Burning Fossil Fuels
Thanks to the growing pervasiveness of hydraulic fracturing, or fracking, natural gas is becoming a more popular heating and energy source in the United States. Oil, natural gas, and other fossil fuels emit carbon monoxide when they burn, and even if you can’t smell their emissions, carbon monoxide levels might be rising in your home. Fortunately, natural gas that comes through a pipeline into your home should have odor additives. If you smell rotten eggs, leave your house immediately.
Carbon monoxide detectors are affordable and readily available. Many smoke detectors also detect carbon monoxide, but you’ll need to check the packaging or product manual to make sure that the device does both. You don’t need carbon monoxide detectors in every room — typically one on each floor and one in the kitchen will provide adequate coverage.

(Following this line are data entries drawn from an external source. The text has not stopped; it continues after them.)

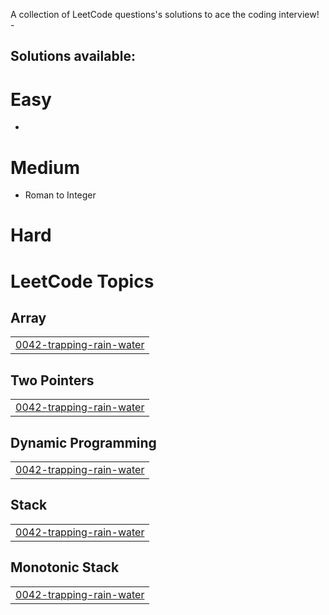 A collection of LeetCode questions's solutions to ace the coding interview! -

## Solutions available:

# Easy
- 
# Medium
- Roman to Integer

# Hard

<!---LeetCode Topics Start-->
# LeetCode Topics
## Array
|  |
| ------- |
| [0042-trapping-rain-water](https://github.com/farheenimam/LeetCode-Solutions/tree/master/0042-trapping-rain-water) |
## Two Pointers
|  |
| ------- |
| [0042-trapping-rain-water](https://github.com/farheenimam/LeetCode-Solutions/tree/master/0042-trapping-rain-water) |
## Dynamic Programming
|  |
| ------- |
| [0042-trapping-rain-water](https://github.com/farheenimam/LeetCode-Solutions/tree/master/0042-trapping-rain-water) |
## Stack
|  |
| ------- |
| [0042-trapping-rain-water](https://github.com/farheenimam/LeetCode-Solutions/tree/master/0042-trapping-rain-water) |
## Monotonic Stack
|  |
| ------- |
| [0042-trapping-rain-water](https://github.com/farheenimam/LeetCode-Solutions/tree/master/0042-trapping-rain-water) |
<!---LeetCode Topics End--> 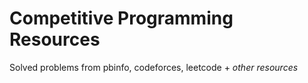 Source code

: # Competitive Programming Resources
Solved problems from pbinfo, codeforces, leetcode + *other resources*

However, you’ll still need smoke detectors in each bedroom.
Less Common Sources
Vehicles, lawn equipment, and appliances aren’t the only sources of carbon monoxide. Literally, anything that burns has the potential to emit carbon monoxide, so even candles and tobacco smoke emit trace amounts of this gas. The amounts are usually so tiny from these sources that they don’t cause an issue, but if your home is particularly airtight and you burn a lot of candles, the health risk is tiny but present.
Chimneys pose a larger risk in the winter — a small hole or crack can let carbon monoxide seep into your home anytime you burn firewood. Carbon monoxide particles are smaller than most particulates and other contaminants, so you can’t rely on your air filter to scrub this hazard from the air.